What lines of the data below hold the string "gdext"? Copy each one.

╭──

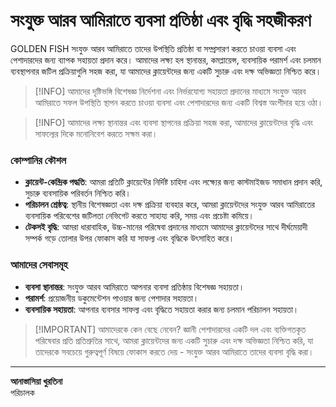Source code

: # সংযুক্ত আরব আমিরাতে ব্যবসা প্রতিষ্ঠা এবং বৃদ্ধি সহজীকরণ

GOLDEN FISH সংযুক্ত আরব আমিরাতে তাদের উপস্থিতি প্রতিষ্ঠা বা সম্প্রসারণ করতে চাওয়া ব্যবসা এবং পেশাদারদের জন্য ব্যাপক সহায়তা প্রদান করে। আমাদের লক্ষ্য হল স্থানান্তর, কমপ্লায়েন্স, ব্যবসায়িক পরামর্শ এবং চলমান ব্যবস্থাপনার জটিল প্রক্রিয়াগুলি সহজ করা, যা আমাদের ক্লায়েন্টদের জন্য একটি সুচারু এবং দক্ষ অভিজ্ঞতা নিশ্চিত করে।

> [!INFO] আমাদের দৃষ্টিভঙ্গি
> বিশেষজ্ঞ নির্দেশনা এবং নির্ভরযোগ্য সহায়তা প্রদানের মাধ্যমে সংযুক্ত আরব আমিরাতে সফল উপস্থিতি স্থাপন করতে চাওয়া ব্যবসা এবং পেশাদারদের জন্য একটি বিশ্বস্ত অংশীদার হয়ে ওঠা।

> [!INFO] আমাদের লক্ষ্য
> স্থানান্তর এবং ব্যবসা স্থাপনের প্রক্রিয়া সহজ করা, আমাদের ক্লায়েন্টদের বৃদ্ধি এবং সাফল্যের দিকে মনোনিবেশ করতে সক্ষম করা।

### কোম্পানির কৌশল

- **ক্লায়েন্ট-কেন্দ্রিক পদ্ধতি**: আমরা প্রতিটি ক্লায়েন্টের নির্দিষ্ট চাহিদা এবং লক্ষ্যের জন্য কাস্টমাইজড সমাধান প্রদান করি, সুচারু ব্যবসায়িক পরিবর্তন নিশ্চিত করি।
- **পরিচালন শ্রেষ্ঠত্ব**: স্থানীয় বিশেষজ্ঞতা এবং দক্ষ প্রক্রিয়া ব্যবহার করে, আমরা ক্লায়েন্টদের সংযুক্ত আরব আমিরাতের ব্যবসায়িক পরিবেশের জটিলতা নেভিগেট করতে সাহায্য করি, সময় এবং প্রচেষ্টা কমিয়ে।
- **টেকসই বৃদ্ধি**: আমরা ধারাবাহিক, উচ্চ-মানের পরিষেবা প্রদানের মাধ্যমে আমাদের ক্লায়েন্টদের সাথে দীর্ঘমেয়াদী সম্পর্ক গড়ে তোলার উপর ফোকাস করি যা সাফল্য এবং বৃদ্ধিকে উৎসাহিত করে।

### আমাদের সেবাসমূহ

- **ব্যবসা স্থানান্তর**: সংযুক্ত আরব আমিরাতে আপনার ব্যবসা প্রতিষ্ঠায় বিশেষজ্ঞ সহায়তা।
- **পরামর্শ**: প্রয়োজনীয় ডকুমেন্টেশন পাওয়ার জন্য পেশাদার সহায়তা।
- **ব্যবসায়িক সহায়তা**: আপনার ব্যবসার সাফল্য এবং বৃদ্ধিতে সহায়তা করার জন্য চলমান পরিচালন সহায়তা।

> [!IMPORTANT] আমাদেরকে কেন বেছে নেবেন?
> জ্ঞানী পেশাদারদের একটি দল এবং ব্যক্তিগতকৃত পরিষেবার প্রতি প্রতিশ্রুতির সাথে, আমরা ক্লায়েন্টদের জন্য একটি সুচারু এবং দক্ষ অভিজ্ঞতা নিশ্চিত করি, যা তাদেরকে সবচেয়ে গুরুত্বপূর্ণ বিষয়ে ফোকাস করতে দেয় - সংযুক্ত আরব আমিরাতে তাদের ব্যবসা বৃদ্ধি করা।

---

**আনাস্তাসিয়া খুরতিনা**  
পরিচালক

╰──
╭──

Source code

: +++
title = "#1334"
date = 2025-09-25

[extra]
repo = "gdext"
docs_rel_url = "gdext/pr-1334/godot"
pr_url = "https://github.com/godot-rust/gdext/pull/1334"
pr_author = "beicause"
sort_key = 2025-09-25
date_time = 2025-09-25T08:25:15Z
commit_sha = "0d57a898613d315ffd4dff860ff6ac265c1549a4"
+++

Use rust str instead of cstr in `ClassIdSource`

╰──
╭──

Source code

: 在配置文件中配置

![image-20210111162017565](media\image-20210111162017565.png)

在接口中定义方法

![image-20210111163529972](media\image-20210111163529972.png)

╰──

YOUR SOLUTION ▸
repo = "gdext"
docs_rel_url = "gdext/pr-1334/godot"
pr_url = "https://github.com/godot-rust/gdext/pull/1334"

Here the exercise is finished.